### Aim of the task
Print the data below exactly, but only the lines from the one containing "- Impostare rinominando" down to the one containing "Progetto derivato da", inclusive.
START Information
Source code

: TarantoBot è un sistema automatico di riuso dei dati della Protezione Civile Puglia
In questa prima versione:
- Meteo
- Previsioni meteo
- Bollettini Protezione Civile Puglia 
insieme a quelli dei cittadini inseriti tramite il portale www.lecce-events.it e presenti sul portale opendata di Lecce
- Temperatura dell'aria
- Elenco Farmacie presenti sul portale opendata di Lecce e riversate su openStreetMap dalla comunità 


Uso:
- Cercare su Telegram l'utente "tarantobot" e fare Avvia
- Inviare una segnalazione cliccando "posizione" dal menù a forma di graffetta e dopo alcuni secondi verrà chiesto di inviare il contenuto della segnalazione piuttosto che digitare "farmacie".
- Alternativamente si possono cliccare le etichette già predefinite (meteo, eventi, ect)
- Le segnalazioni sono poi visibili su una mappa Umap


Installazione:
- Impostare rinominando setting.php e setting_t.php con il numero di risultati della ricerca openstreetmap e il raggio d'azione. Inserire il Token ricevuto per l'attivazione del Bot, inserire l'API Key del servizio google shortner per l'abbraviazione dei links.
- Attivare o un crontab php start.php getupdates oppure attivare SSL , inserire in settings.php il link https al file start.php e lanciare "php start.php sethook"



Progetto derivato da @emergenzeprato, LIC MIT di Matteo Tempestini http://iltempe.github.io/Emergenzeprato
END Information
START Information
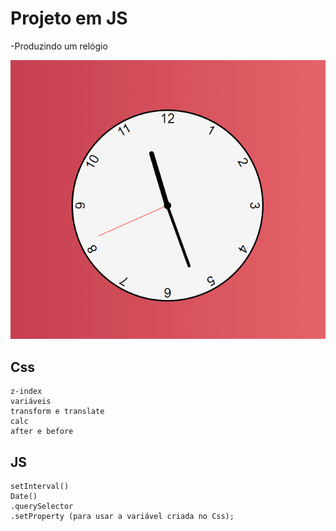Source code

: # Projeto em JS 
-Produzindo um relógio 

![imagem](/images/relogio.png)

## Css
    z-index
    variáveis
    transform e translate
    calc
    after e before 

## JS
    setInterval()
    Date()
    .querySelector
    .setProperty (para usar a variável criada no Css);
END Information
### Solution to this task
- Impostare rinominando setting.php e setting_t.php con il numero di risultati della ricerca openstreetmap e il raggio d'azione. Inserire il Token ricevuto per l'attivazione del Bot, inserire l'API Key del servizio google shortner per l'abbraviazione dei links.
- Attivare o un crontab php start.php getupdates oppure attivare SSL , inserire in settings.php il link https al file start.php e lanciare "php start.php sethook"



Progetto derivato da @emergenzeprato, LIC MIT di Matteo Tempestini http://iltempe.github.io/Emergenzeprato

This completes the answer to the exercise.